::: INPUT RECORDS
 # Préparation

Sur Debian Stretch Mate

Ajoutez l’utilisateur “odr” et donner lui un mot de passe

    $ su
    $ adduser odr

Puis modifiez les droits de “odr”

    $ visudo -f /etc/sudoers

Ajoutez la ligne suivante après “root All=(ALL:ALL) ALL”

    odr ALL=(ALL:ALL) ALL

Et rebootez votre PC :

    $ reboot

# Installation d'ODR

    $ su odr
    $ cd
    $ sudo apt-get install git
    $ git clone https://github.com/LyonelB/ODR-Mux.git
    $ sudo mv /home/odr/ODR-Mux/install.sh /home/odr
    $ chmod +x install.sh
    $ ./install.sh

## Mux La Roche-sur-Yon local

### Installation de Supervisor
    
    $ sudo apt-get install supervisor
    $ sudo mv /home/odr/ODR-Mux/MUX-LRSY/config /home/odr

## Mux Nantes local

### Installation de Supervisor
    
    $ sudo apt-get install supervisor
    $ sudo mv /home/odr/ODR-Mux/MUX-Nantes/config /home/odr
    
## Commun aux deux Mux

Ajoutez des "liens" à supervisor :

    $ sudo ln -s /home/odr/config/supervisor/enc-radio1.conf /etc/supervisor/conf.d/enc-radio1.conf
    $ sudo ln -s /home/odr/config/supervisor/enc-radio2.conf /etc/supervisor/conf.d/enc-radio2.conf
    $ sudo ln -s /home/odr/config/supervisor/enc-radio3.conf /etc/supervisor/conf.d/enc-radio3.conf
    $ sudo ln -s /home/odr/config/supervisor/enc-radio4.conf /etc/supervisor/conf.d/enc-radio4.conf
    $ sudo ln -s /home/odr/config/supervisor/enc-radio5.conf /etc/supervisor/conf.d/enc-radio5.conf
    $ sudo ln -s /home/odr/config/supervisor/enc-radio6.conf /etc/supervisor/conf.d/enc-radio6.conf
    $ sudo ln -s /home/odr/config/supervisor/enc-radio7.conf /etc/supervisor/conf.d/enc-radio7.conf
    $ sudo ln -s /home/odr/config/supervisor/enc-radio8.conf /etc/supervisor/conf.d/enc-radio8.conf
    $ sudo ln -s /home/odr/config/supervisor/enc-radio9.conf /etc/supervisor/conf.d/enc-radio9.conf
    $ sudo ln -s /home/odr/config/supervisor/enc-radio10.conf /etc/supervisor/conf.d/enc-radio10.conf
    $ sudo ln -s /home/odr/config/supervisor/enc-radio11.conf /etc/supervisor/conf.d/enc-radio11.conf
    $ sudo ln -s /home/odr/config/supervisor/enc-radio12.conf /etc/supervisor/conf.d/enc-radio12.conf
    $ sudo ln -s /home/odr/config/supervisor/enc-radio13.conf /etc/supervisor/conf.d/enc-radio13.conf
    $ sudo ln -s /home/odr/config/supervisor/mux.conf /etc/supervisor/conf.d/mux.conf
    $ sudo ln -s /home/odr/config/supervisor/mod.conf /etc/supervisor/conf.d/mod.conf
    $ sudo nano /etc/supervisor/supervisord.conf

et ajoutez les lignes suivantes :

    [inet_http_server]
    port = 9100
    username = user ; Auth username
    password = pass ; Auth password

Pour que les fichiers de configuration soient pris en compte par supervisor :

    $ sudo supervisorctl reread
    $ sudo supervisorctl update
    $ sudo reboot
::::::
• YOUR TASK: Which lines of the listing contain the string "Nantes"? Copy every one of them.

• EXERCISE ANSWER:
## Mux Nantes local
    $ sudo mv /home/odr/ODR-Mux/MUX-Nantes/config /home/odr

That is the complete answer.